The other theme that might cause many audience members to cause a fuss is that the film doesn’t make any pretense about America being rather villainous, at least in relation to the other parties in the film. “We’re the only monsters left out here,” Colonel Holt growls at his men at one point in the film, after several atrocities were committed. It’s rather on the nose, as is the way the American soldiers look: dirtier and more pathetic than anyone else in the film.
Even though Americans are the baddies in this film, Geoghegan and co-writer Grady Hendrix elected to muddy the waters. Remember, it was Calvin who opened the floodgates with his own personal attack. Whether or not the Americans would’ve attacked the Mohawk is, in this instance, a moot point.
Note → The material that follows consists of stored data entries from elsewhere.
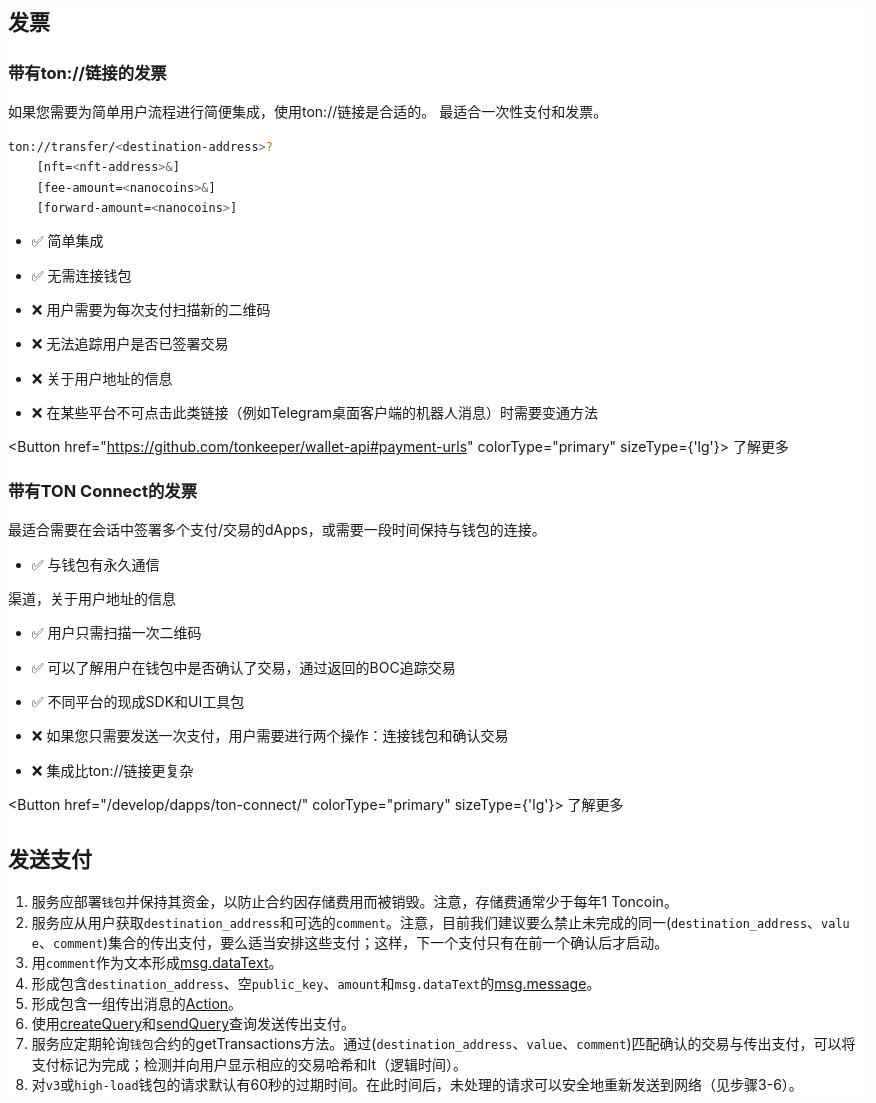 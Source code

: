 ## 发票

### 带有ton://链接的发票

如果您需要为简单用户流程进行简便集成，使用ton://链接是合适的。
最适合一次性支付和发票。

```bash
ton://transfer/<destination-address>?
    [nft=<nft-address>&]
    [fee-amount=<nanocoins>&]
    [forward-amount=<nanocoins>] 
```

- ✅ 简单集成
- ✅ 无需连接钱包

- ❌ 用户需要为每次支付扫描新的二维码
- ❌ 无法追踪用户是否已签署交易
- ❌ 关于用户地址的信息
- ❌ 在某些平台不可点击此类链接（例如Telegram桌面客户端的机器人消息）时需要变通方法

<Button href="https://github.com/tonkeeper/wallet-api#payment-urls"
colorType="primary" sizeType={'lg'}>
了解更多
</Button>

### 带有TON Connect的发票

最适合需要在会话中签署多个支付/交易的dApps，或需要一段时间保持与钱包的连接。

- ✅ 与钱包有永久通信

渠道，关于用户地址的信息
- ✅ 用户只需扫描一次二维码
- ✅ 可以了解用户在钱包中是否确认了交易，通过返回的BOC追踪交易
- ✅ 不同平台的现成SDK和UI工具包

- ❌ 如果您只需要发送一次支付，用户需要进行两个操作：连接钱包和确认交易
- ❌ 集成比ton://链接更复杂

<Button href="/develop/dapps/ton-connect/"
colorType="primary" sizeType={'lg'}>
了解更多
</Button>

## 发送支付

1. 服务应部署`钱包`并保持其资金，以防止合约因存储费用而被销毁。注意，存储费通常少于每年1 Toncoin。
2. 服务应从用户获取`destination_address`和可选的`comment`。注意，目前我们建议要么禁止未完成的同一(`destination_address`、`value`、`comment`)集合的传出支付，要么适当安排这些支付；这样，下一个支付只有在前一个确认后才启动。
3. 用`comment`作为文本形成[msg.dataText](https://github.com/ton-blockchain/ton/blob/master/tl/generate/scheme/tonlib_api.tl#L98)。
4. 形成包含`destination_address`、空`public_key`、`amount`和`msg.dataText`的[msg.message](https://github.com/ton-blockchain/ton/blob/master/tl/generate/scheme/tonlib_api.tl#L108)。
5. 形成包含一组传出消息的[Action](https://github.com/ton-blockchain/ton/blob/master/tl/generate/scheme/tonlib_api.tl#L149)。
6. 使用[createQuery](https://github.com/ton-blockchain/ton/blob/master/tl/generate/scheme/tonlib_api.tl#L255)和[sendQuery](https://github.com/ton-blockchain/ton/blob/master/tl/generate/scheme/tonlib_api.tl#L260)查询发送传出支付。
7. 服务应定期轮询`钱包`合约的getTransactions方法。通过(`destination_address`、`value`、`comment`)匹配确认的交易与传出支付，可以将支付标记为完成；检测并向用户显示相应的交易哈希和lt（逻辑时间）。
8. 对`v3`或`high-load`钱包的请求默认有60秒的过期时间。在此时间后，未处理的请求可以安全地重新发送到网络（见步骤3-6）。
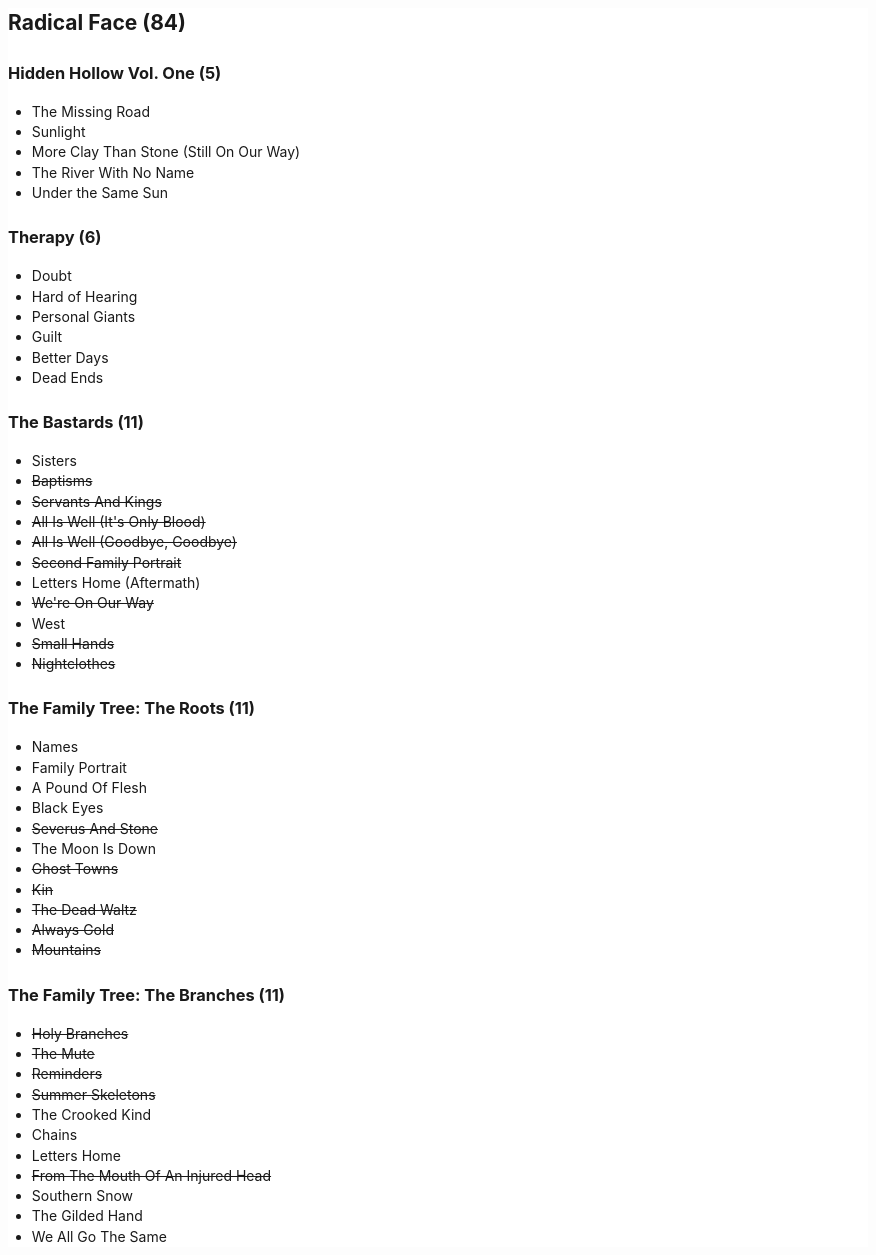 ## Radical Face (84)

### Hidden Hollow Vol. One (5)

- The Missing Road
- Sunlight
- More Clay Than Stone (Still On Our Way)
- The River With No Name
- Under the Same Sun

### Therapy (6)

- Doubt
- Hard of Hearing
- Personal Giants
- Guilt
- Better Days
- Dead Ends

### The Bastards (11)

- Sisters
- ~~Baptisms~~
- ~~Servants And Kings~~
- ~~All Is Well (It's Only Blood)~~
- ~~All Is Well (Goodbye, Goodbye)~~
- ~~Second Family Portrait~~
- Letters Home (Aftermath)
- ~~We're On Our Way~~
- West
- ~~Small Hands~~
- ~~Nightclothes~~

### The Family Tree: The Roots (11)

- Names
- Family Portrait
- A Pound Of Flesh
- Black Eyes
- ~~Severus And Stone~~
- The Moon Is Down
- ~~Ghost Towns~~
- ~~Kin~~
- ~~The Dead Waltz~~
- ~~Always Gold~~
- ~~Mountains~~

### The Family Tree: The Branches (11)

- ~~Holy Branches~~
- ~~The Mute~~
- ~~Reminders~~
- ~~Summer Skeletons~~
- The Crooked Kind
- Chains
- Letters Home
- ~~From The Mouth Of An Injured Head~~
- Southern Snow
- The Gilded Hand
- We All Go The Same
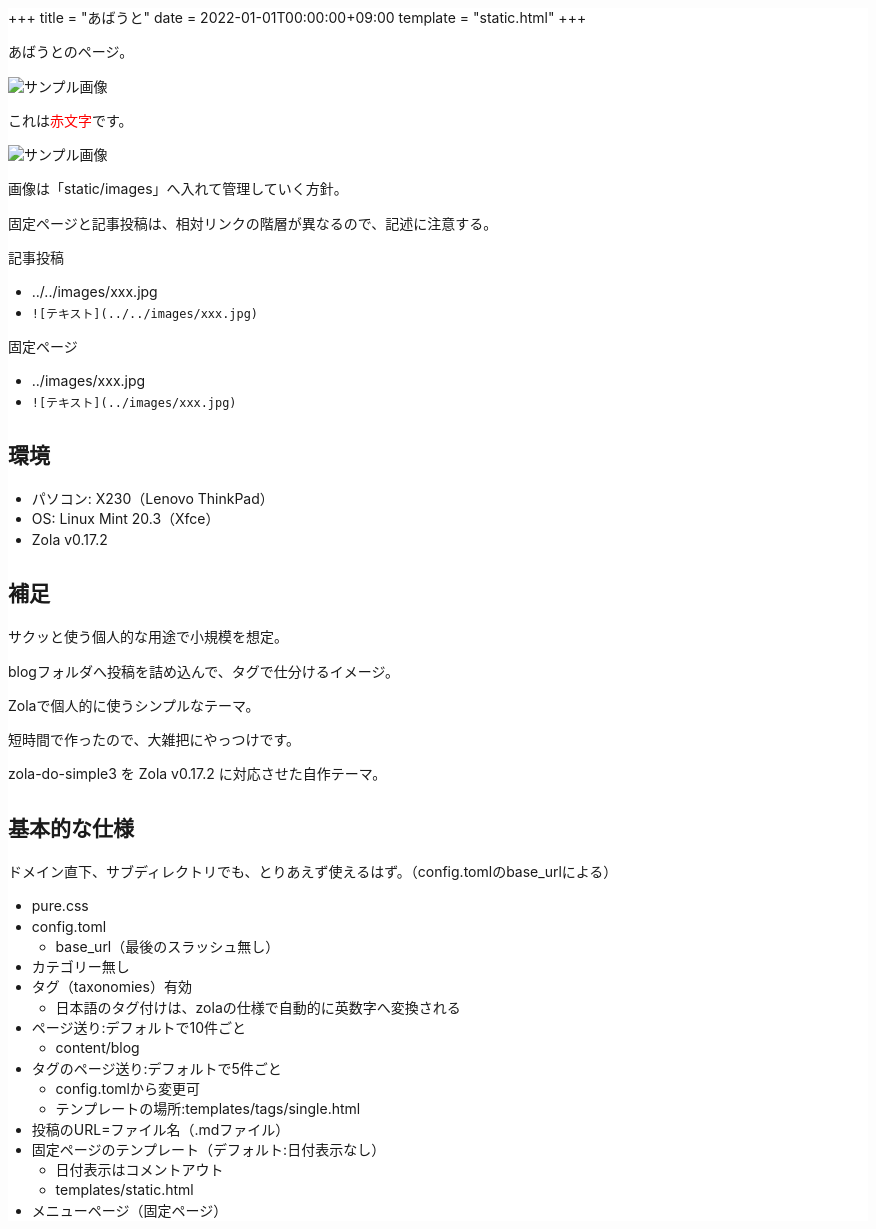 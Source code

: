 +++
title = "あばうと"
date = 2022-01-01T00:00:00+09:00
template = "static.html"
+++

あばうとのページ。

<img src="../images/1920x1080.jpg" alt="サンプル画像" width="50%">

これは<span style="color: red; ">赤文字</span>です。


![サンプル画像](../images/1920x1080.jpg)

画像は「static/images」へ入れて管理していく方針。

固定ページと記事投稿は、相対リンクの階層が異なるので、記述に注意する。

記事投稿
- ../../images/xxx.jpg
- `![テキスト](../../images/xxx.jpg)`

固定ページ
- ../images/xxx.jpg
- `![テキスト](../images/xxx.jpg)`


## 環境

- パソコン: X230（Lenovo ThinkPad）
- OS: Linux Mint 20.3（Xfce）
- Zola v0.17.2


## 補足

サクッと使う個人的な用途で小規模を想定。

blogフォルダへ投稿を詰め込んで、タグで仕分けるイメージ。

Zolaで個人的に使うシンプルなテーマ。

短時間で作ったので、大雑把にやっつけです。

zola-do-simple3 を Zola v0.17.2 に対応させた自作テーマ。


## 基本的な仕様

ドメイン直下、サブディレクトリでも、とりあえず使えるはず。（config.tomlのbase_urlによる）

- pure.css
- config.toml
	- base_url（最後のスラッシュ無し）
- カテゴリー無し
- タグ（taxonomies）有効
	- 日本語のタグ付けは、zolaの仕様で自動的に英数字へ変換される
- ページ送り:デフォルトで10件ごと
	- content/blog
- タグのページ送り:デフォルトで5件ごと
	- config.tomlから変更可
	- テンプレートの場所:templates/tags/single.html
- 投稿のURL=ファイル名（.mdファイル）
- 固定ページのテンプレート（デフォルト:日付表示なし）
	- 日付表示はコメントアウト
	- templates/static.html
- メニューページ（固定ページ）

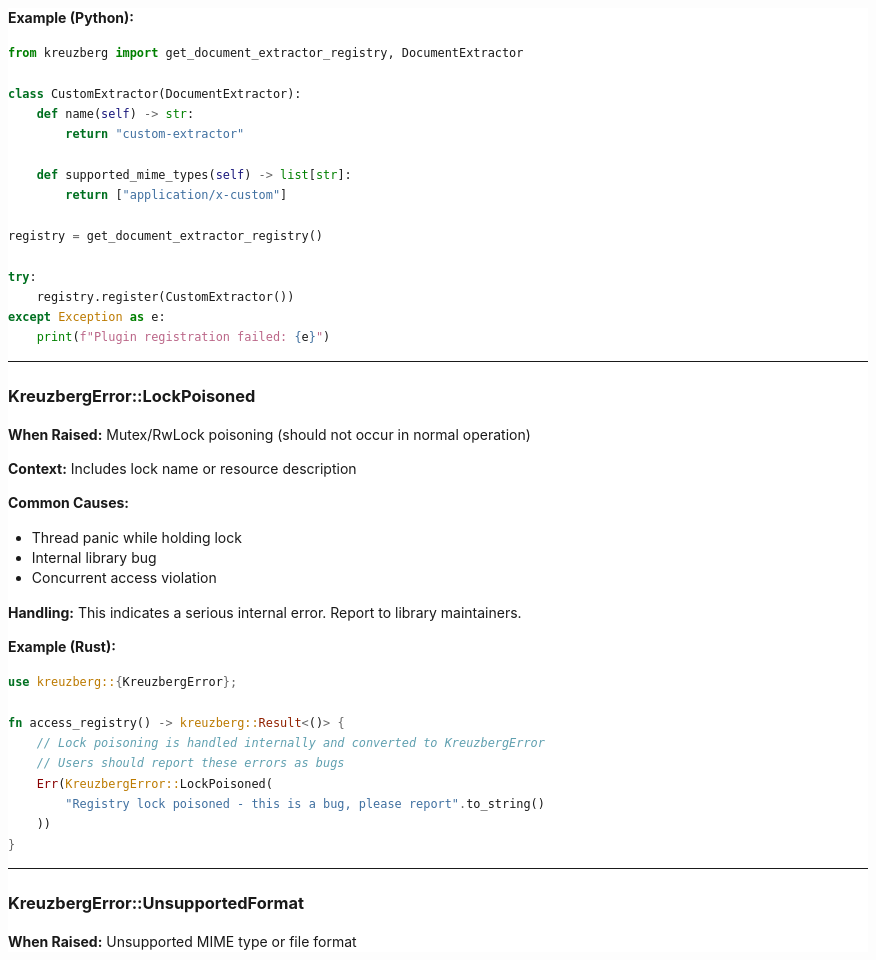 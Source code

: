 **Example (Python):**

```python
from kreuzberg import get_document_extractor_registry, DocumentExtractor

class CustomExtractor(DocumentExtractor):
    def name(self) -> str:
        return "custom-extractor"

    def supported_mime_types(self) -> list[str]:
        return ["application/x-custom"]

registry = get_document_extractor_registry()

try:
    registry.register(CustomExtractor())
except Exception as e:
    print(f"Plugin registration failed: {e}")
```

---

### KreuzbergError::LockPoisoned

**When Raised:** Mutex/RwLock poisoning (should not occur in normal operation)

**Context:** Includes lock name or resource description

**Common Causes:**

- Thread panic while holding lock
- Internal library bug
- Concurrent access violation

**Handling:** This indicates a serious internal error. Report to library maintainers.

**Example (Rust):**

```rust
use kreuzberg::{KreuzbergError};

fn access_registry() -> kreuzberg::Result<()> {
    // Lock poisoning is handled internally and converted to KreuzbergError
    // Users should report these errors as bugs
    Err(KreuzbergError::LockPoisoned(
        "Registry lock poisoned - this is a bug, please report".to_string()
    ))
}
```

---

### KreuzbergError::UnsupportedFormat

**When Raised:** Unsupported MIME type or file format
First blood was drawn by one of our “heroes”, so how do we root for people who elected to kill? Such conflict makes for a richer, and more interesting film. Even more fascinating is that the Americans are the ones given the majority of character development, instead of Oak, Joshua, and Calvin. Such a choice only encourages the idea that there’s no easy answer to the greater topics at hand.
I don’t want to make it seem like I didn’t like Mohawk because I genuinely enjoyed a great deal of it. The performances were fantastic across the board, especially Horn in the role of Oak, who conveys strength, grief, pain, and determination with seemingly effortless ease. Also, the costumes, props, and makeup were clearly given a great deal of attention and careful thought to ensure accuracy was maintained. And for those who are hoping that Geoghegan will pull a We Are Still Here and grace us with more intense gore, you shan’t be disappointed.
Additionally, I want to highlight composer Wojciech Golczewski and his score, which begins with an almost bombastic symphonic piece. From there, the music transitions into a more synth-based score that works surprisingly well, considering the period setting of the film.
At the end of the day, the most frustrating part of Mohawk is the incredible amount of potential that it holds. These kinds of stories need to be told, not only because they ensure that we do not forget our past but also for our need to recognize the complicated nature of history. Heroes and villains are rarely cut-and-dry and Mohawk doesn’t shy away from that. Alas, issues with pacing, cinematography, and editing cannot be ignored and sadly detract from the overall experience.